Но, может быть, еще более важно, что с появлением и развитием «гафизитства» у ряда членов кружка было связано формулирование собственных мировоззренческих позиций. Едва ли не в наиболее открытой форме это сказалось в отношениях Иванова с Н. А. Бердяевым. Для определения схождений и расхождений двух выдающихся мыслителей непосредственно во времена «Гафиза» прямых данных, если не считать довольно случайных упоминаний сторонних наблюдателей, у нас нет, но в более поздних письмах Бердяева к Иванову точки расхождения названы очень отчетливо.

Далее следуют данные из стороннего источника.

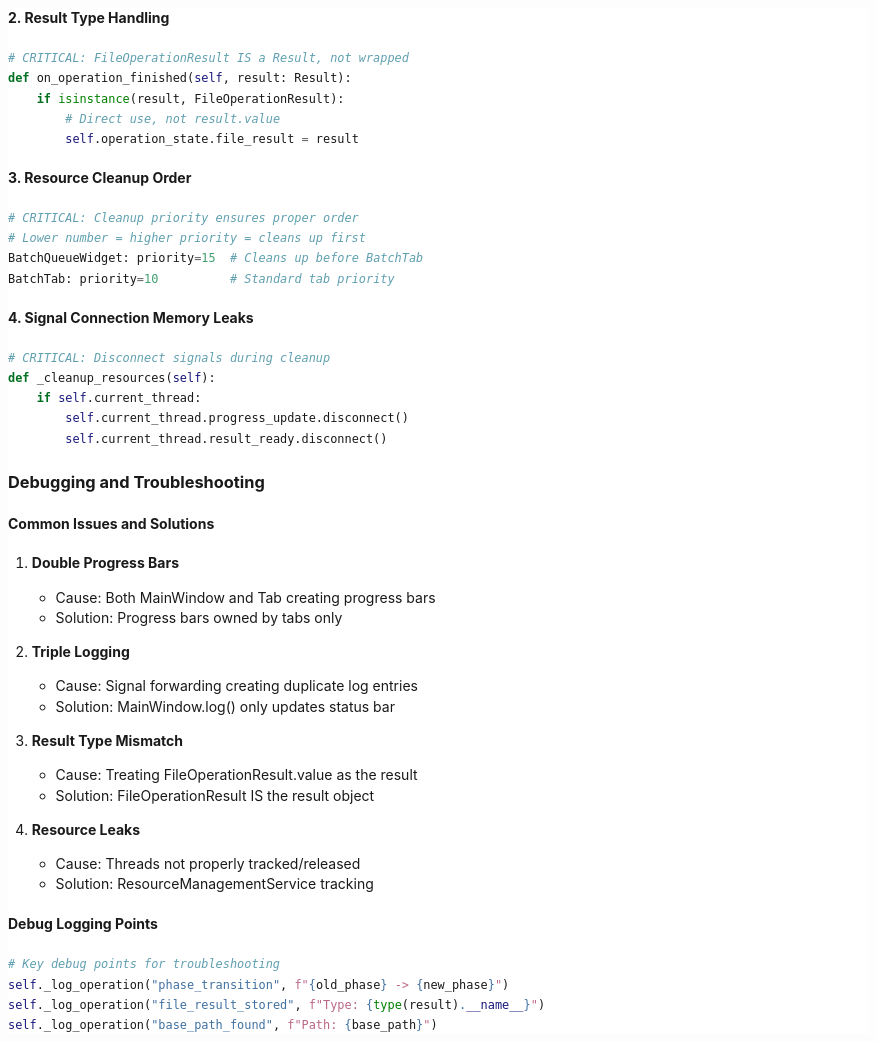 #### 2. Result Type Handling

```python
# CRITICAL: FileOperationResult IS a Result, not wrapped
def on_operation_finished(self, result: Result):
    if isinstance(result, FileOperationResult):
        # Direct use, not result.value
        self.operation_state.file_result = result
```

#### 3. Resource Cleanup Order

```python
# CRITICAL: Cleanup priority ensures proper order
# Lower number = higher priority = cleans up first
BatchQueueWidget: priority=15  # Cleans up before BatchTab
BatchTab: priority=10          # Standard tab priority
```

#### 4. Signal Connection Memory Leaks

```python
# CRITICAL: Disconnect signals during cleanup
def _cleanup_resources(self):
    if self.current_thread:
        self.current_thread.progress_update.disconnect()
        self.current_thread.result_ready.disconnect()
```

### Debugging and Troubleshooting

#### Common Issues and Solutions

1. **Double Progress Bars**
   - Cause: Both MainWindow and Tab creating progress bars
   - Solution: Progress bars owned by tabs only

2. **Triple Logging**
   - Cause: Signal forwarding creating duplicate log entries
   - Solution: MainWindow.log() only updates status bar

3. **Result Type Mismatch**
   - Cause: Treating FileOperationResult.value as the result
   - Solution: FileOperationResult IS the result object

4. **Resource Leaks**
   - Cause: Threads not properly tracked/released
   - Solution: ResourceManagementService tracking

#### Debug Logging Points

```python
# Key debug points for troubleshooting
self._log_operation("phase_transition", f"{old_phase} -> {new_phase}")
self._log_operation("file_result_stored", f"Type: {type(result).__name__}")
self._log_operation("base_path_found", f"Path: {base_path}")
```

В письме от 22 июня (год не означен, но по содержанию оно совершенно явно относится к 1908 г.) Бердяев писал, единственный, сколько нам известно, раз упоминая свое участие в кружке:
«Я отношусь отрицательно и враждебно к некоторым Вашим идеям и стремлениям, а к Вам всегда относился и отношусь с любовью. Но Вы, быть может, совсем забыли меня, Вы, быть может, не любите разномыслия с Вами? Вспоминаю Гафиз, и воспоминание это мне приятно, поскольку из него выделяется чувство дружбы к вам двум, а затем воспоминание становится смутным и прослеживается что-то неприятное. Я никогда не разделял Ваших мистических надежд, лично Ваших надежд (у других их, по-видимому, не было) на такого рода формы общения, для меня это было обыкновенное дружеское общение с эстетикою и остроумием. Но некоторые обнаружившиеся тенденции этого общения мне были неприятны и становились в противоречие с моим сознанием. Тогда я отошел, да и скоро все само собою распалось. Все это давно было, очень давно по количеству внутренних для меня событий, да и не знаю, что Вы теперь об этом думаете и чувствуете. Мое сознание и все мое существо все крепче и крепче срасталось с христианством, и теперь вне христианской веры для меня невозможна жизнь»[168].
И в дальнейших, достаточно редких письмах Бердяев продолжает ту же линию идейного размежевания с Ивановым, которая вполне очевидно связана с их тесным общением на «башне» и в «Гафизе». Так, в письме от 17 марта (очевидно, 1909 г.) Бердяев вполне определенно проводит разграничительную черту между кругом идей своих и Иванова:
«Я знаю и чувствую, что в Вас есть глубокая, подлинная, мистическая жизнь, очень ценная, для религиозного творчества плодоносная. И все же остается вопрос коренной, вопрос единственный: оккультное ли истолкование христианства или христианское истолкование оккультности, Христос ли подчинен оккультизму или оккультизм подчинен Христу? Абсолютно ли отношение к Христу, или оно подчинено чему-то иному, чуждому моему непосредственному, мистическому чувству Христа, т<о> е<сть> подчинено оккультности, возвышающейся над Христом и Христа унижающей? На этот вопрос почти невозможно ответить словесно, ответ может быть дан только в религиозном и мистическом опыте. Я знаю, что может быть христианский оккультизм, знаю также, что лично Ваша мистика христианская. И все-таки: один отречется от Христа во имя оккультного, другой отречется от оккультности во имя Христа. Отношение к Христу может быть лишь исключительным и нетерпимым, это любовь абсолютная и ревнивая. Все эти вопросы я ставлю не потому, что я такой „православный“ и такой „правый“ и боюсь дерзновения. Я человек большой свободы духа, и самая моя „православность“ и „правость“ есть дерзновение. Не боюсь я никакого нового творчества, ни дерзости новых путей. Всего больше я жду от порождения какой-то новой любви. Но к Христу должно быть отношение консервативное. <…> Быть может, я еще буду бороться с Вами, буду многому противиться в Вас, но ведь настоящее общение и должно быть таким»[169].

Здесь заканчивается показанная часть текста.